[Input material]

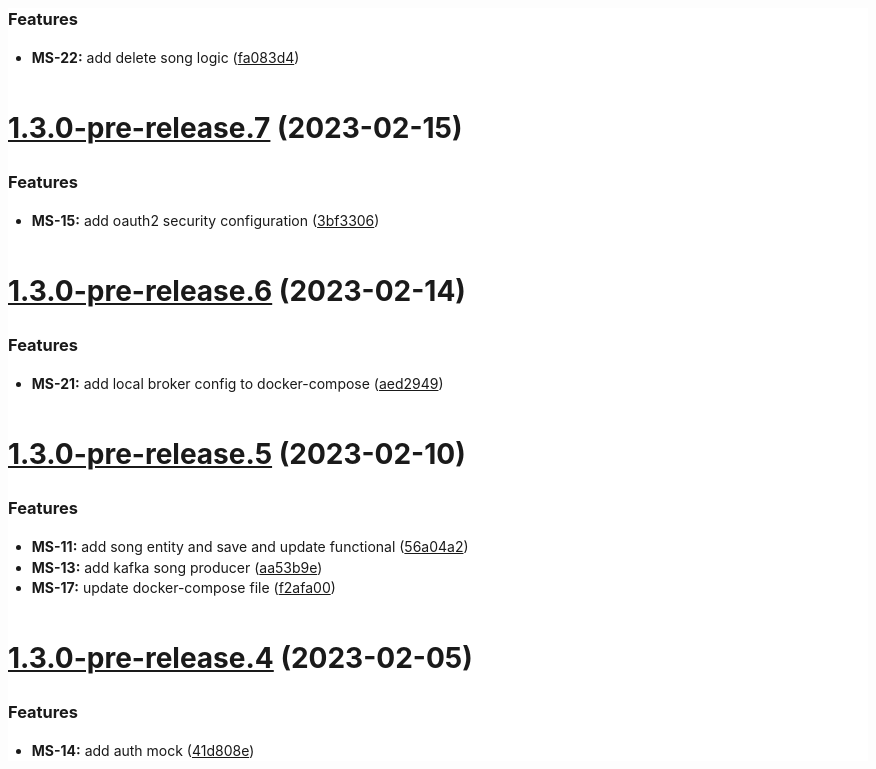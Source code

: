 
### Features

* **MS-22:** add delete song logic ([fa083d4](https://hub.teamvoy.com/mordent/media-service/commit/fa083d4c2e8dcdcee58f0479159e59c31cef5bf3))

# [1.3.0-pre-release.7](https://hub.teamvoy.com/mordent/media-service/compare/v1.3.0-pre-release.6...v1.3.0-pre-release.7) (2023-02-15)


### Features

* **MS-15:** add oauth2 security configuration ([3bf3306](https://hub.teamvoy.com/mordent/media-service/commit/3bf330618b70c921158276457688e9dfaf006c2a))

# [1.3.0-pre-release.6](https://hub.teamvoy.com/mordent/media-service/compare/v1.3.0-pre-release.5...v1.3.0-pre-release.6) (2023-02-14)


### Features

* **MS-21:** add local broker config to docker-compose ([aed2949](https://hub.teamvoy.com/mordent/media-service/commit/aed2949ad8b282ad18d1374e1daf98531f05d84c))

# [1.3.0-pre-release.5](https://hub.teamvoy.com/mordent/media-service/compare/v1.3.0-pre-release.4...v1.3.0-pre-release.5) (2023-02-10)


### Features

* **MS-11:** add song entity and save and update functional ([56a04a2](https://hub.teamvoy.com/mordent/media-service/commit/56a04a2bbb31bb5eb5ed86b1cf9c09151fff278e))
* **MS-13:** add kafka song producer ([aa53b9e](https://hub.teamvoy.com/mordent/media-service/commit/aa53b9e838737c124270d36f20b50fcc27cf97a6))
* **MS-17:** update docker-compose file ([f2afa00](https://hub.teamvoy.com/mordent/media-service/commit/f2afa00fbe51ce5507ef819d9faa3f8d65c16d0e))

# [1.3.0-pre-release.4](https://hub.teamvoy.com/mordent/media-service/compare/v1.3.0-pre-release.3...v1.3.0-pre-release.4) (2023-02-05)


### Features

* **MS-14:** add auth mock ([41d808e](https://hub.teamvoy.com/mordent/media-service/commit/41d808ed82d46ec0c5c762ffc875d8244c4757e5))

[/Input material]

Your task |
Give the number of lines in the records that contain the string "docker", with no other output.

Answer below |
2